There were times when my family would be watching Jeopardy and I'd be pacing the length of the backyard with a copy of Psalm 119 or the Sermon on the Mount. I wish that was just a bad joke, but it's the truth. I thought God was pleased with my evident holiness. I thought He smiled bigger on me because I was memorizing His Word while they were watching TV.
But there was this problem...I mean, if I'd read two chapters, I knew I could have always read two more. If I'd worked on my memorization for an hour, I could have worked for longer.

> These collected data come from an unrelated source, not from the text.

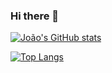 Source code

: ### Hi there 👋


[![João's GitHub stats](https://github-readme-stats.vercel.app/api?username=JPbjj)](https://github.com/anuraghazra/github-readme-stats)

[![Top Langs](https://github-readme-stats.vercel.app/api/top-langs/?username=JPbjj&layout=pie)](https://github.com/anuraghazra/github-readme-stats)
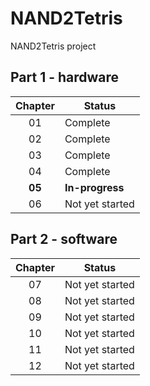 # NAND2Tetris
NAND2Tetris project

## Part 1 - hardware
|**Chapter**|**Status**|
|:---------:|----------|
|01     | Complete | 
|02			| Complete | 
|03			| Complete | 
|04			| Complete| 
|**05**			| **In-progress**| 
|06			|Not yet started| 


## Part 2 - software
|**Chapter**|**Status**|
|:---------:|----------|
|07			|Not yet started| 
|08			|Not yet started| 
|09			|Not yet started| 
|10			|Not yet started| 
|11			|Not yet started| 
|12			|Not yet started| 
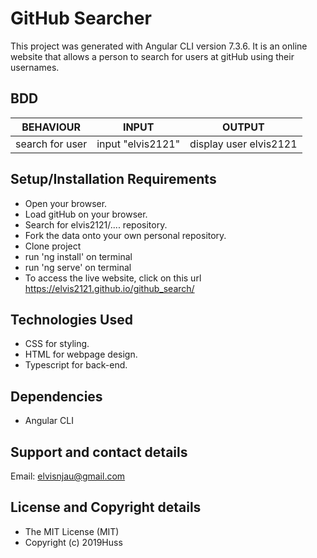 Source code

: # GitHub Searcher

This project was generated with Angular CLI version 7.3.6. It is an online website that allows a person to search for users
at gitHub using their usernames. 


## BDD

| BEHAVIOUR                                 | INPUT                     | OUTPUT               |
|-------------------------------------------|---------------------------|----------------------|
| search for user                           | input "elvis2121"         |display user elvis2121|


## Setup/Installation Requirements
* Open your browser.
* Load gitHub on your browser.
* Search for elvis2121/.... repository.
* Fork the data onto your own personal repository.
* Clone project
* run 'ng install' on terminal
* run 'ng serve' on terminal
* To access the live website, click on this url https://elvis2121.github.io/github_search/


## Technologies Used
* CSS for styling.
* HTML for webpage design.
* Typescript for back-end.

## Dependencies
* Angular CLI

## Support and contact details

Email: elvisnjau@gmail.com

## License and Copyright details

* The MIT License (MIT)
* Copyright (c) 2019Huss
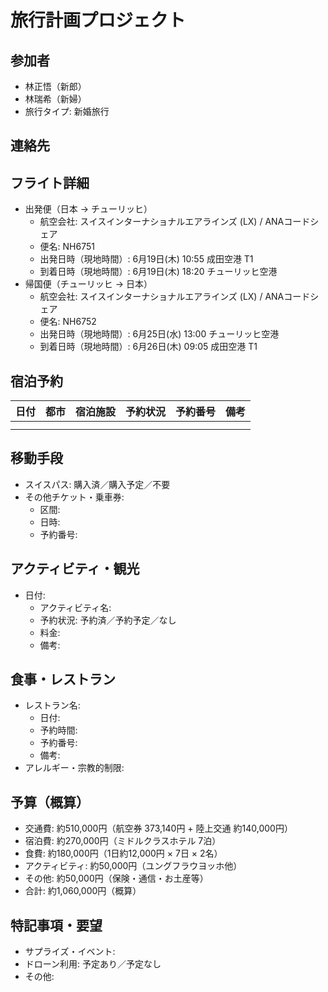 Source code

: # 旅行計画プロジェクト

## 参加者
- 林正悟（新郎）
- 林瑞希（新婦）
- 旅行タイプ: 新婚旅行

## 連絡先
<!-- 代表者のメールアドレス・電話番号等を追記 --> 

## フライト詳細
- 出発便（日本 → チューリッヒ）
  - 航空会社: スイスインターナショナルエアラインズ (LX) / ANAコードシェア
  - 便名: NH6751
  - 出発日時（現地時間）: 6月19日(木) 10:55 成田空港 T1
  - 到着日時（現地時間）: 6月19日(木) 18:20 チューリッヒ空港
- 帰国便（チューリッヒ → 日本）
  - 航空会社: スイスインターナショナルエアラインズ (LX) / ANAコードシェア
  - 便名: NH6752
  - 出発日時（現地時間）: 6月25日(水) 13:00 チューリッヒ空港
  - 到着日時（現地時間）: 6月26日(木) 09:05 成田空港 T1

## 宿泊予約
| 日付 | 都市 | 宿泊施設 | 予約状況 | 予約番号 | 備考 |
|------|------|----------|----------|----------|------|
|      |      |          |          |          |      |
|      |      |          |          |          |      |

## 移動手段
- スイスパス: 購入済／購入予定／不要
- その他チケット・乗車券:
  - 区間: 
  - 日時: 
  - 予約番号: 

## アクティビティ・観光
- 日付: 
  - アクティビティ名: 
  - 予約状況: 予約済／予約予定／なし
  - 料金: 
  - 備考: 

## 食事・レストラン
- レストラン名: 
  - 日付: 
  - 予約時間: 
  - 予約番号: 
  - 備考: 
- アレルギー・宗教的制限: 

## 予算（概算）
- 交通費: 約510,000円（航空券 373,140円 + 陸上交通 約140,000円）
- 宿泊費: 約270,000円（ミドルクラスホテル 7泊）
- 食費: 約180,000円（1日約12,000円 × 7日 × 2名）
- アクティビティ: 約50,000円（ユングフラウヨッホ他）
- その他: 約50,000円（保険・通信・お土産等）
- 合計: 約1,060,000円（概算）

## 特記事項・要望
- サプライズ・イベント: 
- ドローン利用: 予定あり／予定なし
- その他:  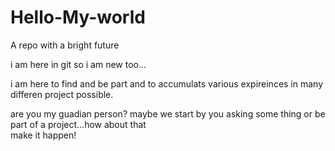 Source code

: # Hello-My-world
A repo with a bright future

i am here in git so i am new too...

i am here to find and be part and to accumulats various expireinces in many differen project possible.

are you my guadian person?
maybe we start by you asking some thing or be part of a project...how about that    
make it happen!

It was never enough. I desperately longed to worship God with my whole life, but what I thought that meant was almost impossible. So I cried when no one was watching, and put on my long-faced I've-got-it-all-together-and-I'm-so-holy look when everyone was watching. God felt distant. Up there. Not here. Not with me. I thought His attitude towards me was as changing as the level of my performance.
One day I discovered someone had put words to the struggle I'd experienced for so long - and then went on to share words of life and hope and freedom.

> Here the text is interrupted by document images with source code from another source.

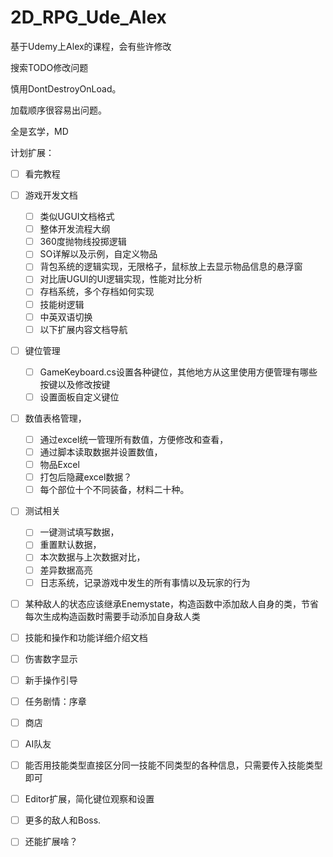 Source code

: # 2D_RPG_Ude_Alex

基于Udemy上Alex的课程，会有些许修改

搜索TODO修改问题

慎用DontDestroyOnLoad。

加载顺序很容易出问题。

全是玄学，MD

计划扩展：

* [ ] 看完教程

- [ ] 游戏开发文档

  - [ ] 类似UGUI文档格式
  - [ ] 整体开发流程大纲
  - [ ] 360度抛物线投掷逻辑
  - [ ] SO详解以及示例，自定义物品
  - [ ] 背包系统的逻辑实现，无限格子，鼠标放上去显示物品信息的悬浮窗
  - [ ] 对比唐UGUI的UI逻辑实现，性能对比分析
  - [ ] 存档系统，多个存档如何实现
  - [ ] 技能树逻辑
  - [ ] 中英双语切换
  - [ ] 以下扩展内容文档导航
- [ ] 键位管理

  - [ ] GameKeyboard.cs设置各种键位，其他地方从这里使用方便管理有哪些按键以及修改按键
  - [ ] 设置面板自定义键位
- [ ] 数值表格管理，

  - [ ] 通过excel统一管理所有数值，方便修改和查看，
  - [ ] 通过脚本读取数据并设置数值，
  - [ ] 物品Excel
  - [ ] 打包后隐藏excel数据？
  - [ ] 每个部位十个不同装备，材料二十种。
- [ ] 测试相关

  - [ ] 一键测试填写数据，
  - [ ] 重置默认数据，
  - [ ] 本次数据与上次数据对比，
  - [ ] 差异数据高亮
  - [ ] 日志系统，记录游戏中发生的所有事情以及玩家的行为
- [ ] 某种敌人的状态应该继承Enemystate，构造函数中添加敌人自身的类，节省每次生成构造函数时需要手动添加自身敌人类
- [ ] 技能和操作和功能详细介绍文档
- [ ] 伤害数字显示
- [ ] 新手操作引导
- [ ] 任务剧情：序章
- [ ] 商店
- [ ] AI队友
- [ ] 能否用技能类型直接区分同一技能不同类型的各种信息，只需要传入技能类型即可
- [ ] Editor扩展，简化键位观察和设置
- [ ] 更多的敌人和Boss.
- [ ] 还能扩展啥？
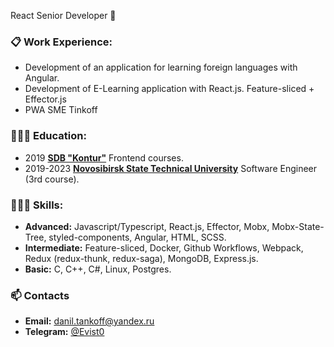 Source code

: React Senior Developer 👋

### 📋 Work Experience:
- Development of an application for learning foreign languages with Angular.
- Development of E-Learning application with React.js. Feature-sliced + Effector.js
- PWA SME Tinkoff

### 👨🏼‍🎓 Education:
- 2019 [<B>SDB "Kontur"</b>](https://kontur.ru/) Frontend courses.
- 2019-2023 [<b>Novosibirsk State Technical University</b>](https://www.nstu.ru/) Software Engineer (3rd course).

### 👨🏻‍💻 Skills:
- <b>Advanced:</b> Javascript/Typescript, React.js, Effector, Mobx, Mobx-State-Tree, styled-components, Angular, HTML, SCSS.
- <b>Intermediate:</b> Feature-sliced, Docker, Github Workflows, Webpack, Redux (redux-thunk, redux-saga), MongoDB, Express.js.
- <b>Basic:</b> C, C++, C#, Linux, Postgres.

### 📫 Contacts
- <b>Email:</b> [danil.tankoff@yandex.ru](mailto:danil.tankov@yandex.ru)
- <b>Telegram:</b> [@Evist0](https://t.me/evist0)
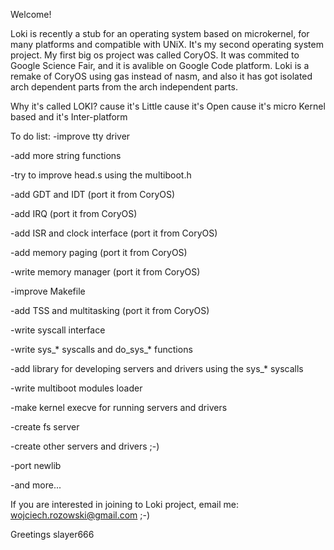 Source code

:Welcome!

Loki is recently a stub for an operating system based on microkernel, for many platforms and compatible with UNiX.
It's my second operating system project. My first big os project was called CoryOS. It was commited to Google Science Fair,
and it is avalible on Google Code platform. Loki is a remake of CoryOS using gas instead of nasm, and also it has got isolated
arch dependent parts from the arch independent parts.

Why it's called LOKI?
cause it's       Little
cause it's       Open
cause it's micro Kernel based
and it's         Inter-platform

To do list:
-improve tty driver

-add more string functions

-try to improve head.s using the multiboot.h

-add GDT and IDT (port it from CoryOS)

-add IRQ (port it from CoryOS)

-add ISR and clock interface (port it from CoryOS)

-add memory paging (port it from CoryOS)

-write memory manager (port it from CoryOS)

-improve Makefile

-add TSS and multitasking (port it from CoryOS)

-write syscall interface

-write sys_* syscalls and do_sys_* functions

-add library for developing servers and drivers using the sys_* syscalls

-write multiboot modules loader

-make kernel execve for running servers and drivers

-create fs server

-create other servers and drivers ;-)

-port newlib

-and more...


If you are interested in joining to Loki project, email me: wojciech.rozowski@gmail.com ;-)


Greetings
slayer666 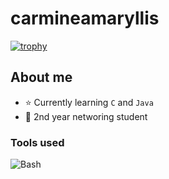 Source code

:# carmineamaryllis

[![trophy](https://github-profile-trophy.vercel.app/?username=carmineamaryllis&theme=monokai)](https://github.com/ryo-ma/github-profile-trophy)

## About me
- ⭐ Currently learning ``C`` and ``Java``
- 💉 2nd year networing student

### Tools used

![Bash](https://img.shields.io/badge/-Bash-05122A?style=for-the-badge&color=302d41&logo=gnu-bash&logoColor=4EAA25)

When you're used to wearing a mask, you are comfortable with compartmentalizing life. Mask-wearing good girls put worship in a slivered-up pie chart, dividing our lives into segments of importance. We assign percentages for work, service, prayer, school, exercise, PTA, meal planning, bill paying, dog walking, toilet cleaning, church, and rest (if we're lucky). But the woman who has freely received the abundance of truth from Jesus abides in that truth as her very life. In other words, the lines of the pie chart disappear, and worship covers the full circle. Free women respond with worship in everything. It is a natural outpouring of thankfulness and awareness of love and grace and truth. It isn't mustered up; it flows out.
We breathe in air and breathe out worship. We receive love and extend worship. We embrace children, offering worship. We comfort, we laugh, we mourn, we dance, we read, we dream, we exist - all worship. We pay the bills, we run on the treadmill, we enjoy a good movie, we make dinner, we welcome friends with open arms - worship, all worship. We send money and offer prayer and sit with a lonely neighbor, in Jesus' name. We wait for love, we long for home, we pour out our heart and hopes and fears and longing; we create with words and photos and colors and food, all beautiful acts of worship.

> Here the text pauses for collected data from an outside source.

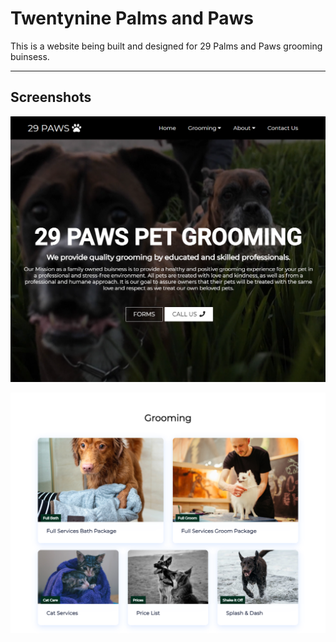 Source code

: # Twentynine Palms and Paws 

This is a website being built and designed for 29 Palms and Paws grooming buinsess.

----
## Screenshots 
![image-one](screenshots\photoOne.png)

![image-one](screenshots\photoTwo.png)





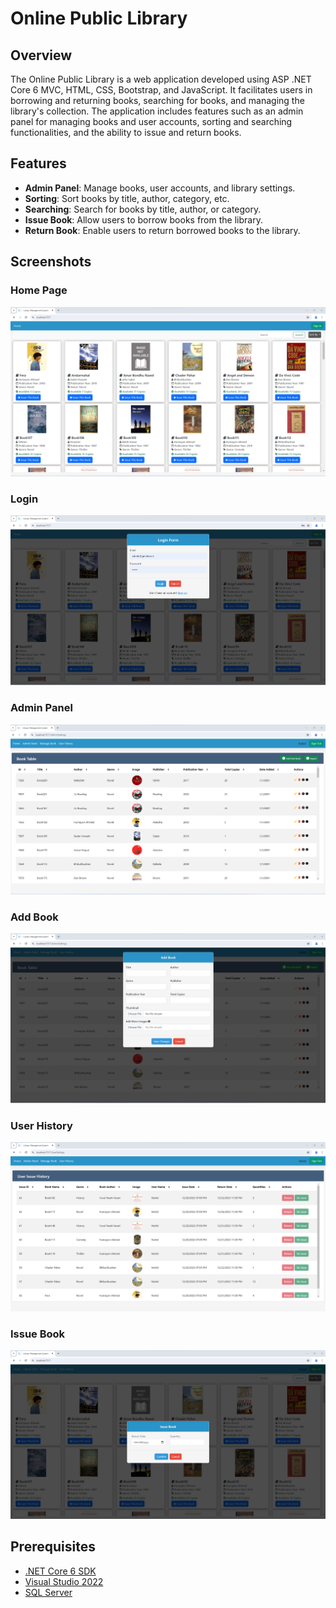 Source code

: # Online Public Library

## Overview
The Online Public Library is a web application developed using ASP .NET Core 6 MVC, HTML, CSS, Bootstrap, and JavaScript. It facilitates users in borrowing and returning books, searching for books, and managing the library's collection. The application includes features such as an admin panel for managing books and user accounts, sorting and searching functionalities, and the ability to issue and return books.

## Features
- **Admin Panel**: Manage books, user accounts, and library settings.
- **Sorting**: Sort books by title, author, category, etc.
- **Searching**: Search for books by title, author, or category.
- **Issue Book**: Allow users to borrow books from the library.
- **Return Book**: Enable users to return borrowed books to the library.

## Screenshots

### Home Page
![Home Page](Images/op-1.png)

### Login
![Book Search](Images/op-2.png)

### Admin Panel
![Admin Panel](Images/op-3.png)

### Add Book
![op-4](Images/op-4.png)

### User History
![op-5](Images/op-5.png)

### Issue Book
![op-6](Images/op-6.png)


## Prerequisites
- [.NET Core 6 SDK](https://dotnet.microsoft.com/download/dotnet/6.0)
- [Visual Studio 2022](https://visualstudio.microsoft.com/vs/)
- [SQL Server](https://www.microsoft.com/en-us/sql-server/sql-server-downloads)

But we don't call it that.
We call those things living. But when the Spirit of the living God lives inside of you, then your living is also your worship. What else would it be? (Emily Freeman, "Grace for the Good Girl")
It shouldn't have been rocket science, I know - that the source of true worship is God's Spirit living in me, not the things I do.
Sometimes it's the simplest of truths that can be the most revolutionary -
Grace means the whole of my living really can be worship.